Cloud detection is one of the crucial tasks in the field of remote sensing, which is regarded as binary classification at the pixel level. Although a large number of recent deep learning-based methods have made great progress, most of their appealing performances come at the expense of a large amount of computation, which reduces the real-time performance accordingly. In order to bridge the gap between segmentation performance and inference speed, we propose a novel asymmetric nested network (ANNet) architecture termed ANNet, which is designed for real-time cloud detection with excellent performance. In the encoder branch of ANNet, we introduce an effective tiny U-shape block (TUB) to enrich detailed spatial contexts in each stage, which also allows ANNet to embed spatial recovery ability earlier, and a lightweight, simple feature fusing module (SFFM) is designed to refine the semantic features map at a lower level of TUB for better performance. Following the encoder, which is diverse from the most symmetric U-shape approaches, an asymmetric and lightweight decoder (ALD) with only convolution and bilinear up-sample operations is employed for spatial recovery.

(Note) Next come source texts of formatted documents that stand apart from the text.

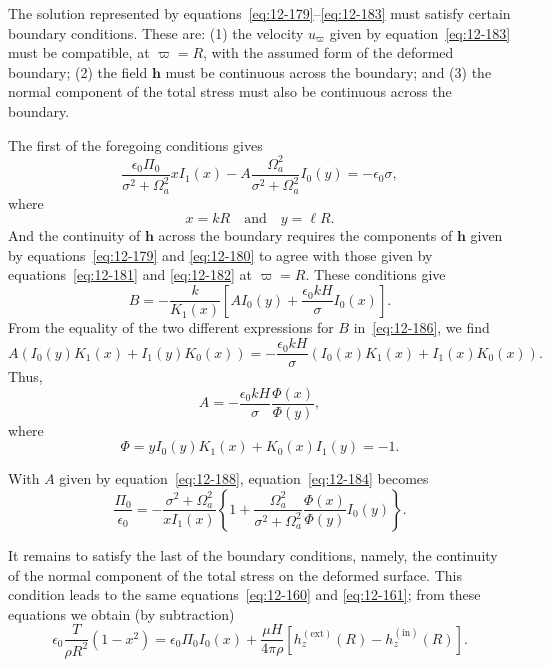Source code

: The solution represented by equations~\eqref{eq:12-179}--\eqref{eq:12-183} must satisfy certain boundary conditions. These are: (1) the velocity $u_\varpi$ given by equation~\eqref{eq:12-183} must be compatible, at $\varpi = R$, with the assumed form of the deformed boundary; (2) the field $\mathbf{h}$ must be continuous across the boundary; and (3) the normal component of the total stress must also be continuous across the boundary.

The first of the foregoing conditions gives
\begin{equation}
\label{eq:12-184}
\frac{\epsilon_0 \Pi_0}{\sigma^2+\Omega_a^2}xI_1(x) - A\frac{\Omega_a^2}{\sigma^2+\Omega_a^2}I_0(y) = -\epsilon_0\sigma,
\end{equation}
where
\begin{equation}
\label{eq:12-185}
x = kR \quad \text{and} \quad y = \ell R.
\end{equation}
And the continuity of $\mathbf{h}$ across the boundary requires the components of $\mathbf{h}$ given by equations~\eqref{eq:12-179} and \eqref{eq:12-180} to agree with those given by equations~\eqref{eq:12-181} and \eqref{eq:12-182} at $\varpi = R$. These conditions give
\begin{equation}
\label{eq:12-186}
B = -\frac{k}{K_1(x)}\left[AI_0(y) + \frac{\epsilon_0 kH}{\sigma}I_0(x)\right].
\end{equation}
From the equality of the two different expressions for $B$ in~\eqref{eq:12-186}, we find
\begin{equation}
\label{eq:12-187}
A(I_0(y)K_1(x) + I_1(y)K_0(x)) = -\frac{\epsilon_0 kH}{\sigma}(I_0(x)K_1(x)+I_1(x)K_0(x)).
\end{equation}
Thus,
\begin{equation}
\label{eq:12-188}
A = -\frac{\epsilon_0 kH}{\sigma}\frac{\Phi(x)}{\Phi(y)},
\end{equation}
where
\begin{equation}
\label{eq:12-189}
\Phi = y I_0(y)K_1(x) + K_0(x)I_1(y) = -1.
\end{equation}

With $A$ given by equation~\eqref{eq:12-188}, equation~\eqref{eq:12-184} becomes
\begin{equation}
\label{eq:12-190}
\frac{\Pi_0}{\epsilon_0} = -\frac{\sigma^2+\Omega_a^2}{xI_1(x)}\left\{1 + \frac{\Omega_a^2}{\sigma^2+\Omega_a^2}\frac{\Phi(x)}{\Phi(y)}I_0(y)\right\}.
\end{equation}

It remains to satisfy the last of the boundary conditions, namely, the continuity of the normal component of the total stress on the deformed surface. This condition leads to the same equations~\eqref{eq:12-160} and \eqref{eq:12-161}; from these equations we obtain (by subtraction)
\begin{equation}
\label{eq:12-191}
\epsilon_0\frac{T}{\rho R^2}(1-x^2) = \epsilon_0\Pi_0 I_0(x) + \frac{\mu H}{4\pi\rho}[h_z^{(\mathrm{ext})}(R) - h_z^{(\mathrm{in})}(R)].
\end{equation}

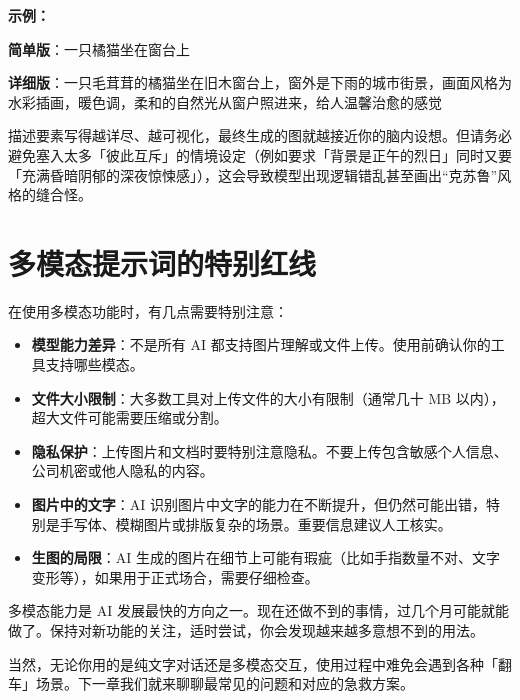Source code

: \textbf{示例：}

\begin{promptbox}
\textbf{简单版}：一只橘猫坐在窗台上

\textbf{详细版}：一只毛茸茸的橘猫坐在旧木窗台上，窗外是下雨的城市街景，画面风格为水彩插画，暖色调，柔和的自然光从窗户照进来，给人温馨治愈的感觉
\end{promptbox}

\begin{tipbox}
描述要素写得越详尽、越可视化，最终生成的图就越接近你的脑内设想。但请务必避免塞入太多「彼此互斥」的情境设定（例如要求「背景是正午的烈日」同时又要「充满昏暗阴郁的深夜惊悚感」），这会导致模型出现逻辑错乱甚至画出“克苏鲁”风格的缝合怪。
\end{tipbox}

\section{多模态提示词的特别红线}

在使用多模态功能时，有几点需要特别注意：

\begin{itemize}
  \item \textbf{模型能力差异}：不是所有 AI 都支持图片理解或文件上传。使用前确认你的工具支持哪些模态。
  \item \textbf{文件大小限制}：大多数工具对上传文件的大小有限制（通常几十 MB 以内），超大文件可能需要压缩或分割。
  \item \textbf{隐私保护}：上传图片和文档时要特别注意隐私。不要上传包含敏感个人信息、公司机密或他人隐私的内容。
  \item \textbf{图片中的文字}：AI 识别图片中文字的能力在不断提升，但仍然可能出错，特别是手写体、模糊图片或排版复杂的场景。重要信息建议人工核实。
  \item \textbf{生图的局限}：AI 生成的图片在细节上可能有瑕疵（比如手指数量不对、文字变形等），如果用于正式场合，需要仔细检查。
\end{itemize}

多模态能力是 AI 发展最快的方向之一。现在还做不到的事情，过几个月可能就能做了。保持对新功能的关注，适时尝试，你会发现越来越多意想不到的用法。

当然，无论你用的是纯文字对话还是多模态交互，使用过程中难免会遇到各种「翻车」场景。下一章我们就来聊聊最常见的问题和对应的急救方案。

We also, moreover, demonstrated that using a constant channel size instead of a larger channel volume as the network goes deeper is an efficient and effective design for cloud detection tasks. Substantial experiments are performed on GF1_WHU and 95-Cloud datasets, which show that ANNet has achieved excellent performance with low computation cost compared to most of the existing state-of-the-art methods. On GF1_WHU dataset, ANNet-l achieves 93.79% on mIoU at 125 FPS, while ANNet-s with only 29.5 K parameters yields 90.74% mIoU at 251 FPS on the Nvidia RTX 2080Ti.